The Higgs mechanism has long been the leading contender to explain, in the context of the standard model of particle physics, why particles have the masses they do: the breaking of electroweak symmetry that it entails causes the weak-force carriers (the W and Z bosons) to have masses that are around 100 times greater than that of the proton, while the photon of electromagnetism remains massless.

So far, the data from CERN's Large Electron–Positron Collider (which closed in 2000) exclude — at 95% confidence level — the existence of a standard-model Higgs up to 114 GeV; LHC data exclude the mass range above 141 GeV. The Tevatron's two experiments — CDF and D0 — have also excluded ranges either side of this mass window, and, although data-taking has stopped, analysis continues in these collaborations. And Tevatron data could well prove a vital part of the story, as the unexcluded mass region is particularly challenging for the LHC experiments to explore: for a Higgs mass upwards of about 114 GeV, the typical signature of a Higgs decay into a pair of bottom quarks is easier (although not easy) to spot in Tevatron data; a decay into a pair of photons is a clean signature that the LHC detectors can pick up, but the expected rate is much lower.

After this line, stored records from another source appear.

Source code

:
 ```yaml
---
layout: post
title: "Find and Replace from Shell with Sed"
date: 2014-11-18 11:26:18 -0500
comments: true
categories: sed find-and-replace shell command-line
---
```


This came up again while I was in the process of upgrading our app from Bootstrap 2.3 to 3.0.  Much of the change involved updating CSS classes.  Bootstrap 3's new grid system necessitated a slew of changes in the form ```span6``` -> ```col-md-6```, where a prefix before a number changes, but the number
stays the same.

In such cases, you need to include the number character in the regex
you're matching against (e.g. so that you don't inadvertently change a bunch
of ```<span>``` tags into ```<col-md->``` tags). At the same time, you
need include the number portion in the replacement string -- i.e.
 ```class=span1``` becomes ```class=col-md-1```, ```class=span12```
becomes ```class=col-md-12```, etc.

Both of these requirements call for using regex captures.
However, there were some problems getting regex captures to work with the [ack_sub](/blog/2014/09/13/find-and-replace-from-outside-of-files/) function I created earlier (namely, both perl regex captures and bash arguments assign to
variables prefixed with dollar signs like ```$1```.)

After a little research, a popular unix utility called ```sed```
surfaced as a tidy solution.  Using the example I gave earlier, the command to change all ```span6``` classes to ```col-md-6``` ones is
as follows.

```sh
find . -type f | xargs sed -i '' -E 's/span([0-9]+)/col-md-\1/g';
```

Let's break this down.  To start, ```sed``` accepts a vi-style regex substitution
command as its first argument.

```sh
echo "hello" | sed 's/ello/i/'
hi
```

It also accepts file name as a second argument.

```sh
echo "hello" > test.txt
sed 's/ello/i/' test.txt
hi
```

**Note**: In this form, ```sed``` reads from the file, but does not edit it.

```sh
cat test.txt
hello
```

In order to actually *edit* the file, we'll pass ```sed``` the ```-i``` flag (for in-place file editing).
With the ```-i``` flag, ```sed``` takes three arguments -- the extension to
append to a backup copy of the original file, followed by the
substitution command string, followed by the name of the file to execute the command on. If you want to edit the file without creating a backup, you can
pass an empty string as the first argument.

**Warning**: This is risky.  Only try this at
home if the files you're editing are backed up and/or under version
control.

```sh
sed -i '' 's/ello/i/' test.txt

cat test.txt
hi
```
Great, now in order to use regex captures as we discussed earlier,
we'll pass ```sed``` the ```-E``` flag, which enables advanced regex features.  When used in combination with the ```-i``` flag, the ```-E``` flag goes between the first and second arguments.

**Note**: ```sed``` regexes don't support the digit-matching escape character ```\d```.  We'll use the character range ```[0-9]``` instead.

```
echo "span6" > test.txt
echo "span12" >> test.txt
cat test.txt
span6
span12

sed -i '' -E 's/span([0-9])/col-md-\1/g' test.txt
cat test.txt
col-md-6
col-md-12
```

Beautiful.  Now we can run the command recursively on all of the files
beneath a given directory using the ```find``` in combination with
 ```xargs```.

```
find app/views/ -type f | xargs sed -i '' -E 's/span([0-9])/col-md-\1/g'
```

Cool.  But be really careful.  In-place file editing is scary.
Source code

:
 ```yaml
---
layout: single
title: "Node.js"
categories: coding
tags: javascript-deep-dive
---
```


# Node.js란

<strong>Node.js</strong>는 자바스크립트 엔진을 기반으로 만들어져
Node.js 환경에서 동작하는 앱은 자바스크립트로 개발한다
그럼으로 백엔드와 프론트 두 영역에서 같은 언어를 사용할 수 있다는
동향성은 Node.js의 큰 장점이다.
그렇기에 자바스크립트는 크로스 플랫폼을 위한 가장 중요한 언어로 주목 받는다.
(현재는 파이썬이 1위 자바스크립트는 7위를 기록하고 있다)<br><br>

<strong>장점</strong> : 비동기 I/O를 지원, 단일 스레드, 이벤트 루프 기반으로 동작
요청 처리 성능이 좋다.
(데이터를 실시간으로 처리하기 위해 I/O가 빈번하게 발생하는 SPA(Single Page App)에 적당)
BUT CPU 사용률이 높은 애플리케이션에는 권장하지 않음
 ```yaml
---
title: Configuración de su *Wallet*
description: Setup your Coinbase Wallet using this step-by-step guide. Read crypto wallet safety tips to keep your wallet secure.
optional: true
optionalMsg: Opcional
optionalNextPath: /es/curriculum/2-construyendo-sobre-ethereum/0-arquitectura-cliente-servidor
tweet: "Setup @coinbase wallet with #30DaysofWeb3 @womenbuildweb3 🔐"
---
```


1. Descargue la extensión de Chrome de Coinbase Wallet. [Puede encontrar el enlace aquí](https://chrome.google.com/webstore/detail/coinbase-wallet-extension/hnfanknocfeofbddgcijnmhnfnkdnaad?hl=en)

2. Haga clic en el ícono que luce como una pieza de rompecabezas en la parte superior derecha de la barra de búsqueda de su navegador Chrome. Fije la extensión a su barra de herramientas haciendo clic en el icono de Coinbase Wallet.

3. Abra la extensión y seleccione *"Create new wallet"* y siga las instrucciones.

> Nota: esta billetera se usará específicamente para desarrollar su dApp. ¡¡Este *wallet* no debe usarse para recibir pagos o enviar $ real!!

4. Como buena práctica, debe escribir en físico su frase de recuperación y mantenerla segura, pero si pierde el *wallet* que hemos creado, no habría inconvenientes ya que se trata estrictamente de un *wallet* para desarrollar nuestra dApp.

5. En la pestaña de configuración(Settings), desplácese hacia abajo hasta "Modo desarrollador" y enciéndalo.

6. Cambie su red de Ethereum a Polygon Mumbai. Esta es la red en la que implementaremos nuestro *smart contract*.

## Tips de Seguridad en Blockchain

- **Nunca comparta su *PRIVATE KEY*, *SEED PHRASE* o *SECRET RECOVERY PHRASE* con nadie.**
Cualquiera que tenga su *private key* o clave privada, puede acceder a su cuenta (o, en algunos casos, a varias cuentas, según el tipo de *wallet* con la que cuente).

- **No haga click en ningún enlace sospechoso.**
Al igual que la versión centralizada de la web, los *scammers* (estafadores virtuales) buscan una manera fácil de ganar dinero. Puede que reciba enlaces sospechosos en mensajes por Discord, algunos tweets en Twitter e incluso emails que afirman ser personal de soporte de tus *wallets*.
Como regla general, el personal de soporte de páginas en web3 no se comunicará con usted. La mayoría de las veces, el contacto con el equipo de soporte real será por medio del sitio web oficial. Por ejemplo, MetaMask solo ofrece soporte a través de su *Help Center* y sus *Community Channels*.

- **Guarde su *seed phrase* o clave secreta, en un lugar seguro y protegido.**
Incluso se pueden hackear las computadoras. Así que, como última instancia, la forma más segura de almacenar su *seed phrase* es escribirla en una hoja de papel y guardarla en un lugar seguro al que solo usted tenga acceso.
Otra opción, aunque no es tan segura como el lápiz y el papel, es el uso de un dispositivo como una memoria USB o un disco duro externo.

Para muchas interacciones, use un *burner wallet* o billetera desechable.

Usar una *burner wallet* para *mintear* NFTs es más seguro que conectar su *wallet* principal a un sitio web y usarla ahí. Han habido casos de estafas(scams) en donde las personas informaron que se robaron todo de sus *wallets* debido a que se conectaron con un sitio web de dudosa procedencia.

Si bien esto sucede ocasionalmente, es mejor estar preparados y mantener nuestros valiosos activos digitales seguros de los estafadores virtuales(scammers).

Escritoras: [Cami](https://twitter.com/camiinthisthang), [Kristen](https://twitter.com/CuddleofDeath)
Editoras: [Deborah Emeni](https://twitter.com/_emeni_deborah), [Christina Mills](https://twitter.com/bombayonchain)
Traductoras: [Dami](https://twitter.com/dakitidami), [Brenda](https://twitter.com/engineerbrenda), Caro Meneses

Over the next year, the combination of data from the four experiments — CDF, D0, ATLAS and CMS — (expected to amount to around 10 inverse femtobarns each) should reach sufficient sensitivity to firmly rule out, or rule in, the existence of the standard-model Higgs. However, the standard-model Higgs is not the only game in town: extensions to the standard model are envisaged that predict, in particle-physics speak, an extended Higgs sector. This brings the possibility of several Higgs-like particles, and these may take longer to find. Besides, if something Higgs-like does turn up in LHC data, some considerable further investigation would be necessary to ascertain exactly what it is, standard or otherwise. This is built in to the LHC programme, which will see over the next decade and more a sequence of data-taking and of collider and experiment upgrades.

These are exciting times. The Higgs mechanism, postulated in the 1960s, is facing its most stringent test. Whether or not it is proved in the short term, the LHC promises a long-term definitive investigation. There are theorists who would relish a non-discovery, for the back-to-the-drawing-board rethink of particle physics that it would entail. However, whatever is found or not found at the LHC, let there at least be a clear signal of the way forward.